Records from a data collection:
▶

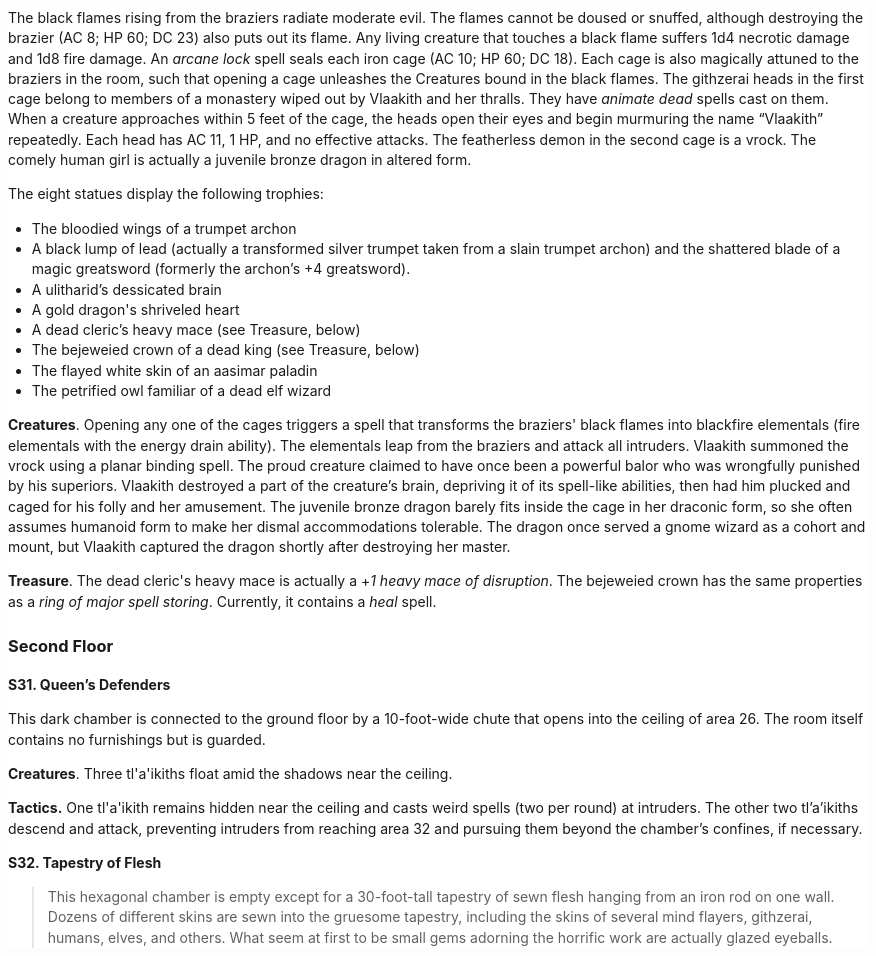 The black flames rising from the braziers radiate moderate evil. The flames cannot be doused or snuffed, although destroying the brazier (AC 8; HP 60; DC 23) also puts out its flame. Any living creature that touches a black flame suffers 1d4 necrotic damage and 1d8 fire damage.
An *arcane lock* spell seals each iron cage (AC 10; HP 60; DC 18). Each cage is also magically attuned to the braziers in the room, such that opening a cage unleashes the Creatures bound in the black flames.
The githzerai heads in the first cage belong to members of a monastery wiped out by Vlaakith and her thralls. They have *animate dead* spells cast on them. When a creature approaches within 5 feet of the cage, the heads open their eyes and begin murmuring the name “Vlaakith” repeatedly. Each head has AC 11, 1 HP, and no effective attacks.
The featherless demon in the second cage is a vrock.
The comely human girl is actually a juvenile bronze dragon in altered form.

The eight statues display the following trophies:
- The bloodied wings of a trumpet archon
- A black lump of lead (actually a transformed silver trumpet taken from a slain trumpet archon) and the shattered blade of a magic greatsword (formerly the archon’s +4 greatsword).
- A ulitharid’s dessicated brain
- A gold dragon's shriveled heart
- A dead cleric’s heavy mace (see Treasure, below)
- The bejeweied crown of a dead king (see Treasure, below)
- The flayed white skin of an aasimar paladin
- The petrified owl familiar of a dead elf wizard

**Creatures**. Opening any one of the cages triggers a spell that transforms the braziers' black flames into blackfire elementals (fire elementals with the energy drain ability). The elementals leap from the braziers and attack all intruders.
Vlaakith summoned the vrock using a planar binding spell. The proud creature claimed to have once been a powerful balor who was wrongfully punished by his superiors. Vlaakith destroyed a part of the creature’s brain, depriving it of its spell-like abilities, then had him plucked and caged for his folly and her amusement.
The juvenile bronze dragon barely fits inside the cage in her draconic form, so she often assumes humanoid form to make her dismal accommodations tolerable. The dragon once served a gnome wizard as a cohort and mount, but Vlaakith captured the dragon shortly after destroying her master.

**Treasure**. The dead cleric's heavy mace is actually a +*1 heavy mace of disruption*. The bejeweied crown has the same properties as a *ring of major spell storing*. Currently, it contains a *heal* spell.

### Second Floor

**S31. Queen’s Defenders**

This dark chamber is connected to the ground floor by a 10-foot-wide chute that opens into the ceiling of area 26. The room itself contains no furnishings but is guarded.

**Creatures**. Three tl'a'ikiths float amid the shadows near the ceiling.

**Tactics.** One tl'a'ikith remains hidden near the ceiling and casts weird spells (two per round) at intruders. The other two tl’a’ikiths descend and attack, preventing intruders from reaching area 32 and pursuing them beyond the chamber’s confines, if necessary.

**S32. Tapestry of Flesh**

> This hexagonal chamber is empty except for a 30-foot-tall tapestry of sewn flesh hanging from an iron rod on one wall. Dozens of different skins are sewn into the gruesome tapestry, including the skins of several mind flayers, githzerai, humans, elves, and others. What seem at first to be small gems adorning the horrific work are actually glazed eyeballs.
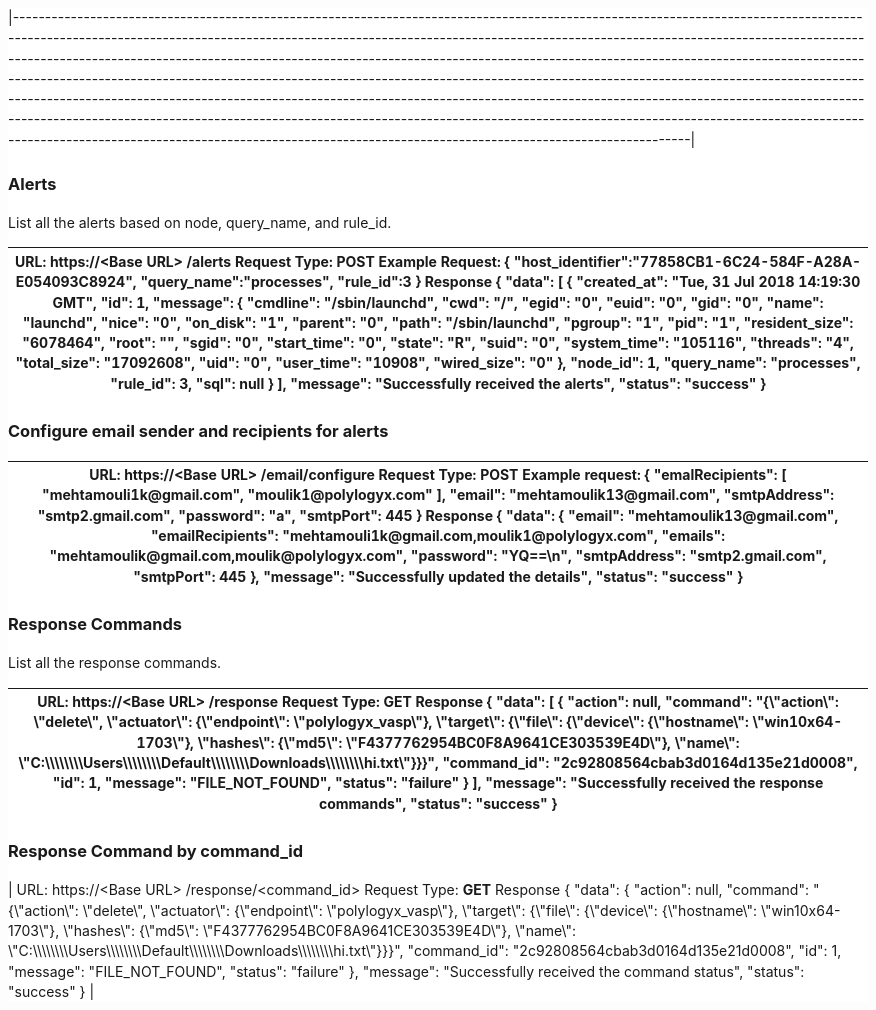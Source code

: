 |---------------------------------------------------------------------------------------------------------------------------------------------------------------------------------------------------------------------------------------------------------------------------------------------------------------------------------------------------------------------------------------------------------------------------------------------------------------------------------------------------------------------------------------------------------------------------------------------------------------------------------------------------------------------------------------------------------------------------------------------------------------------------------------------------------------------------------------------------------------------------------------------------------------------------------------|


### Alerts

List all the alerts based on node, query_name, and rule_id.

| URL: https://\<Base URL\> **/alerts** Request Type: **POST** Example Request: { "host_identifier":"77858CB1-6C24-584F-A28A-E054093C8924", "query_name":"processes", "rule_id":3 } Response { "data": [ { "created_at": "Tue, 31 Jul 2018 14:19:30 GMT", "id": 1, "message": { "cmdline": "/sbin/launchd", "cwd": "/", "egid": "0", "euid": "0", "gid": "0", "name": "launchd", "nice": "0", "on_disk": "1", "parent": "0", "path": "/sbin/launchd", "pgroup": "1", "pid": "1", "resident_size": "6078464", "root": "", "sgid": "0", "start_time": "0", "state": "R", "suid": "0", "system_time": "105116", "threads": "4", "total_size": "17092608", "uid": "0", "user_time": "10908", "wired_size": "0" }, "node_id": 1, "query_name": "processes", "rule_id": 3, "sql": null } ], "message": "Successfully received the alerts", "status": "success" } |
|----------------------------------------------------------------------------------------------------------------------------------------------------------------------------------------------------------------------------------------------------------------------------------------------------------------------------------------------------------------------------------------------------------------------------------------------------------------------------------------------------------------------------------------------------------------------------------------------------------------------------------------------------------------------------------------------------------------------------------------------------------------------------------------------------------------------------------------------------------|


### Configure email sender and recipients for alerts

| URL: https://\<Base URL\> **/email/configure** Request Type: **POST** Example request: { "emalRecipients": [ "mehtamouli1k\@gmail.com", "moulik1\@polylogyx.com" ], "email": "mehtamoulik13\@gmail.com", "smtpAddress": "smtp2.gmail.com", "password": "a", "smtpPort": 445 } Response { "data": { "email": "mehtamoulik13\@gmail.com", "emailRecipients": "mehtamouli1k\@gmail.com,moulik1\@polylogyx.com", "emails": "mehtamoulik\@gmail.com,moulik\@polylogyx.com", "password": "YQ==\\n", "smtpAddress": "smtp2.gmail.com", "smtpPort": 445 }, "message": "Successfully updated the details", "status": "success" } |
|-------------------------------------------------------------------------------------------------------------------------------------------------------------------------------------------------------------------------------------------------------------------------------------------------------------------------------------------------------------------------------------------------------------------------------------------------------------------------------------------------------------------------------------------------------------------------------------------------------------------------|


### Response Commands

List all the response commands.

| URL: https://\<Base URL\> **/response** Request Type: **GET** Response { "data": [ { "action": null, "command": "{\\"action\\": \\"delete\\", \\"actuator\\": {\\"endpoint\\": \\"polylogyx_vasp\\"}, \\"target\\": {\\"file\\": {\\"device\\": {\\"hostname\\": \\"win10x64-1703\\"}, \\"hashes\\": {\\"md5\\": \\"F4377762954BC0F8A9641CE303539E4D\\"}, \\"name\\": \\"C:\\\\\\\\\\\\\\\\Users\\\\\\\\\\\\\\\\Default\\\\\\\\\\\\\\\\Downloads\\\\\\\\\\\\\\\\hi.txt\\"}}}", "command_id": "2c92808564cbab3d0164d135e21d0008", "id": 1, "message": "FILE_NOT_FOUND", "status": "failure" } ], "message": "Successfully received the response commands", "status": "success" } |
|---------------------------------------------------------------------------------------------------------------------------------------------------------------------------------------------------------------------------------------------------------------------------------------------------------------------------------------------------------------------------------------------------------------------------------------------------------------------------------------------------------------------------------------------------------------------------------------------------------------------------------------------------------------------------------|


### Response Command by command_id

| URL: https://\<Base URL\> /response/\<command_id\> Request Type: **GET** Response { "data": { "action": null, "command": "{\\"action\\": \\"delete\\", \\"actuator\\": {\\"endpoint\\": \\"polylogyx_vasp\\"}, \\"target\\": {\\"file\\": {\\"device\\": {\\"hostname\\": \\"win10x64-1703\\"}, \\"hashes\\": {\\"md5\\": \\"F4377762954BC0F8A9641CE303539E4D\\"}, \\"name\\": \\"C:\\\\\\\\\\\\\\\\Users\\\\\\\\\\\\\\\\Default\\\\\\\\\\\\\\\\Downloads\\\\\\\\\\\\\\\\hi.txt\\"}}}", "command_id": "2c92808564cbab3d0164d135e21d0008", "id": 1, "message": "FILE_NOT_FOUND", "status": "failure" }, "message": "Successfully received the command status", "status": "success" } |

◀

» **WHAT IS EXPECTED**
From the first line of the records down through the line containing "An *arcane lock*", transcribe exactly those lines and no others, both ends kept, pictures dropped.

» **SOLUTION BELOW**
 The black flames rising from the braziers radiate moderate evil. The flames cannot be doused or snuffed, although destroying the brazier (AC 8; HP 60; DC 23) also puts out its flame. Any living creature that touches a black flame suffers 1d4 necrotic damage and 1d8 fire damage.
An *arcane lock* spell seals each iron cage (AC 10; HP 60; DC 18). Each cage is also magically attuned to the braziers in the room, such that opening a cage unleashes the Creatures bound in the black flames.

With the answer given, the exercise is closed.